Data under study
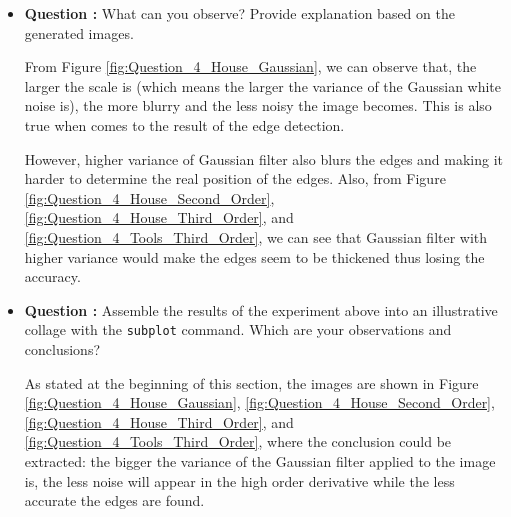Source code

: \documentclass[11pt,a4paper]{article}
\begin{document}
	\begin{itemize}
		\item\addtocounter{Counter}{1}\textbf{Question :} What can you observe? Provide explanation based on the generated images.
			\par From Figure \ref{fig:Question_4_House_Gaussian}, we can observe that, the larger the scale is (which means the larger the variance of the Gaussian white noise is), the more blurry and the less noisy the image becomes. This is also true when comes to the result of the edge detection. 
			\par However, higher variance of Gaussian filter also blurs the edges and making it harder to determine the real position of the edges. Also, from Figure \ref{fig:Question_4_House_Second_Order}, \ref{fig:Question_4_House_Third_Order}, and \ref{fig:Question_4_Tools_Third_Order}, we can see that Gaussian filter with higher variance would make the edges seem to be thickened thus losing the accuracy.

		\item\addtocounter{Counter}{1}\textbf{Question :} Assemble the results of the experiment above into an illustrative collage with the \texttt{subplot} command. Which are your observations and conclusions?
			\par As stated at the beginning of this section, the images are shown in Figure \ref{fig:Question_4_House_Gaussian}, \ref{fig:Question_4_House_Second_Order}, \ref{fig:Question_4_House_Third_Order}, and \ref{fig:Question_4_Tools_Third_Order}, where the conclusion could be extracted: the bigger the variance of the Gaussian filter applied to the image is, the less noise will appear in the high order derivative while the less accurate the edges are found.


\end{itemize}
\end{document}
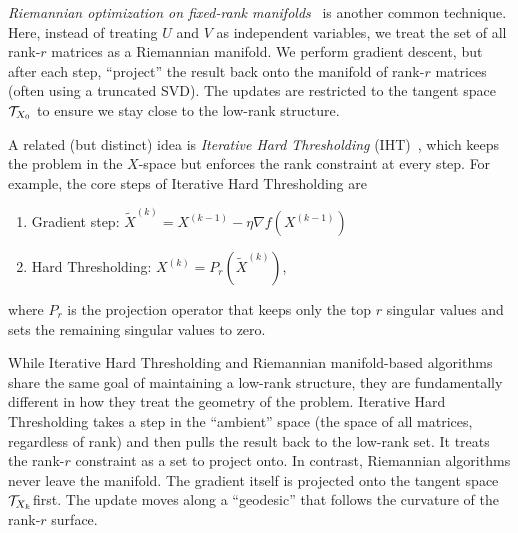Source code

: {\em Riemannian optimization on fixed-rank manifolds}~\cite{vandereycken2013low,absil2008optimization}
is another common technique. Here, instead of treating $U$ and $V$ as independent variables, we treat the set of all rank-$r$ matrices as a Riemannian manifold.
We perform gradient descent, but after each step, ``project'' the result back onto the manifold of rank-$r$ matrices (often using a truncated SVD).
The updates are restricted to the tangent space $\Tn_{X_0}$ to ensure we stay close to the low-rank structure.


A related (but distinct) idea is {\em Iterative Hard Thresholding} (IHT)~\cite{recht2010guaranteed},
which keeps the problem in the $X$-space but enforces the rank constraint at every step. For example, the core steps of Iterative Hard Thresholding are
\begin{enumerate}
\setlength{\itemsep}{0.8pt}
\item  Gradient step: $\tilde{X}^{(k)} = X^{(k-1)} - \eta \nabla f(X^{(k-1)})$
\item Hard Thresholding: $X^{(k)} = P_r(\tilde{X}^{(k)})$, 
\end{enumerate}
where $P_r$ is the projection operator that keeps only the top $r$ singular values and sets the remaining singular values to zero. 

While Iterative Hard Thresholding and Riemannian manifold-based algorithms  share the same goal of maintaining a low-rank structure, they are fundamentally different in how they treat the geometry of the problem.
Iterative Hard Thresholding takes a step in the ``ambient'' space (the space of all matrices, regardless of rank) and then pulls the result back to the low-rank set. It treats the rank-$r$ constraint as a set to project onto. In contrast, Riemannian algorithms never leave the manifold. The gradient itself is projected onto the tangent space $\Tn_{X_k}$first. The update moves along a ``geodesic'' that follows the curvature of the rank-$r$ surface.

---

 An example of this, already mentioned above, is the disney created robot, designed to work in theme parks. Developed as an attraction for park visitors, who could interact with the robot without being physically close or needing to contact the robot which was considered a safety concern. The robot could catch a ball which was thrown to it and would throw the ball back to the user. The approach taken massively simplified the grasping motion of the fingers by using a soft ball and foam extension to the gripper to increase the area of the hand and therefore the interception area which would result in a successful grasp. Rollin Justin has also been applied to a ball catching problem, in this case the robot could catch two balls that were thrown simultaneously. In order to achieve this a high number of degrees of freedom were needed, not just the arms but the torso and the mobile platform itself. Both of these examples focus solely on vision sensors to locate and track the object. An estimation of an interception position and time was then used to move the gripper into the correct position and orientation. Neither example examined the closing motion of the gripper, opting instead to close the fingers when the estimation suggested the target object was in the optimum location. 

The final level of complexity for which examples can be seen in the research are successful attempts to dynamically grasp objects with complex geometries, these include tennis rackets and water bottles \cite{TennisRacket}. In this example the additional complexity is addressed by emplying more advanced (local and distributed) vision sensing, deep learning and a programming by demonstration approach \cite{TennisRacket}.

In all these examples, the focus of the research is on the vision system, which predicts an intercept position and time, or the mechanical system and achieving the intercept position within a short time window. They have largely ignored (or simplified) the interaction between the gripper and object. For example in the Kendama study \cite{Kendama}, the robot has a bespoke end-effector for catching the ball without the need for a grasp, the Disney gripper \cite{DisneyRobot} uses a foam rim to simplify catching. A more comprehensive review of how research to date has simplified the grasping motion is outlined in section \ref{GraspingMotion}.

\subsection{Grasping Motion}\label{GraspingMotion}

What to do
Each line in the entries above that includes the string "textbf" adds to the count; state that count only.

Solution
2